▶ [How to complete this task]
For the records below, give the number of lines in which "preconnect" appears, and add nothing else.

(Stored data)
◆ ◆ ◆ ◆ ◆ ◆ ◆
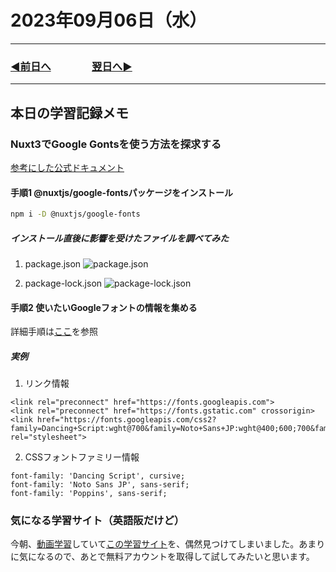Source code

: # 2023年09月06日（水）

---

### [◀️前日へ](https://github.com/yuasys/chatty-journal/blob/main/2023/09/2023-09-05.md)&emsp;&emsp;&emsp;&emsp;[翌日へ▶️](https://github.com/yuasys/chatty-journal/blob/main/2023/09/2023-09-07.md)

---

## 本日の学習記録メモ

### Nuxt3でGoogle Gontsを使う方法を探求する

[参考にした公式ドキュメント](https://google-fonts.nuxtjs.org/)

#### 手順1 @nuxtjs/google-fontsパッケージをインストール

```bash
npm i -D @nuxtjs/google-fonts
```

##### インストール直後に影響を受けたファイルを調べてみた

1. package.json
![package.json](../../images/Monosnap%20package.json%20—%20nuxt-sample%202023-09-06%2004-23-12.png)

2. package-lock.json
![package-lock.json](../../images/Monosnap%20package-lock.json%20—%20nuxt-sample%202023-09-06%2004-35-05.png)

#### 手順2 使いたいGoogleフォントの情報を集める

詳細手順は[ここ](https://hackmd.io/@yuasys/SkDdWvWRn)を参照

##### 実例

1. リンク情報

```html=
<link rel="preconnect" href="https://fonts.googleapis.com">
<link rel="preconnect" href="https://fonts.gstatic.com" crossorigin>
<link href="https://fonts.googleapis.com/css2?family=Dancing+Script:wght@700&family=Noto+Sans+JP:wght@400;600;700&family=Poppins:wght@400;500;700&display=swap" rel="stylesheet">
```

2. CSSフォントファミリー情報

```html=
font-family: 'Dancing Script', cursive;
font-family: 'Noto Sans JP', sans-serif;
font-family: 'Poppins', sans-serif;
```

### 気になる学習サイト（英語阪だけど）

今朝、[動画学習](https://youtu.be/NY9yoqoN72w?si=17NE_f9bxtg4qnrJ)していて[この学習サイト](https://tallpad.com/)を、偶然見つけてしまいました。あまりに気になるので、あとで無料アカウントを取得して試してみたいと思います。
◆ ◆ ◆ ◆ ◆ ◆ ◆
▶ [Written response]
2